THE INPUT —
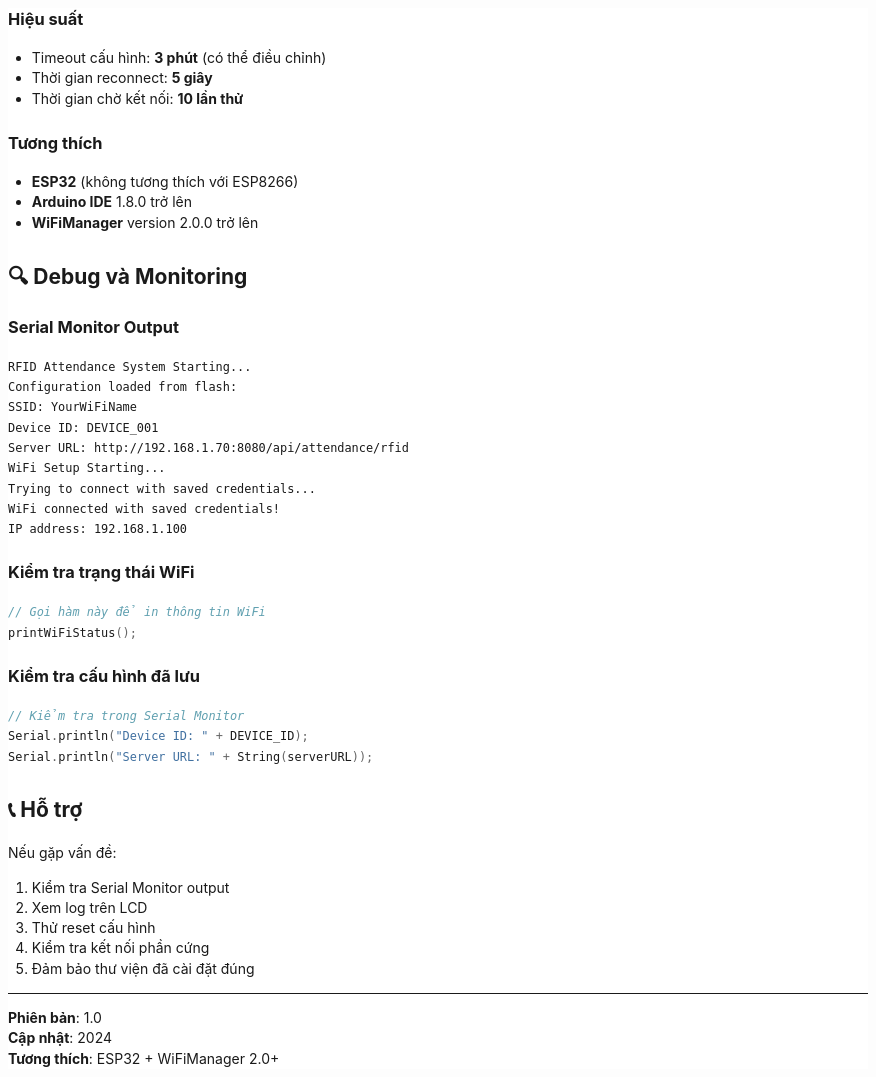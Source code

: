 ### Hiệu suất
- Timeout cấu hình: **3 phút** (có thể điều chỉnh)
- Thời gian reconnect: **5 giây**
- Thời gian chờ kết nối: **10 lần thử**

### Tương thích
- **ESP32** (không tương thích với ESP8266)
- **Arduino IDE** 1.8.0 trở lên
- **WiFiManager** version 2.0.0 trở lên

## 🔍 Debug và Monitoring

### Serial Monitor Output
```
RFID Attendance System Starting...
Configuration loaded from flash:
SSID: YourWiFiName
Device ID: DEVICE_001
Server URL: http://192.168.1.70:8080/api/attendance/rfid
WiFi Setup Starting...
Trying to connect with saved credentials...
WiFi connected with saved credentials!
IP address: 192.168.1.100
```

### Kiểm tra trạng thái WiFi
```cpp
// Gọi hàm này để in thông tin WiFi
printWiFiStatus();
```

### Kiểm tra cấu hình đã lưu
```cpp
// Kiểm tra trong Serial Monitor
Serial.println("Device ID: " + DEVICE_ID);
Serial.println("Server URL: " + String(serverURL));
```

## 📞 Hỗ trợ

Nếu gặp vấn đề:
1. Kiểm tra Serial Monitor output
2. Xem log trên LCD
3. Thử reset cấu hình
4. Kiểm tra kết nối phần cứng
5. Đảm bảo thư viện đã cài đặt đúng

---

**Phiên bản**: 1.0  
**Cập nhật**: 2024  
**Tương thích**: ESP32 + WiFiManager 2.0+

WHAT YOU WILL DO — With every picture omitted, write out the material exactly from its first line through the line containing "- **WiFiManager** version 2.0.0 trở lên".

COMPLETED TASK —
Source code

: ### Hiệu suất
- Timeout cấu hình: **3 phút** (có thể điều chỉnh)
- Thời gian reconnect: **5 giây**
- Thời gian chờ kết nối: **10 lần thử**

### Tương thích
- **ESP32** (không tương thích với ESP8266)
- **Arduino IDE** 1.8.0 trở lên
- **WiFiManager** version 2.0.0 trở lên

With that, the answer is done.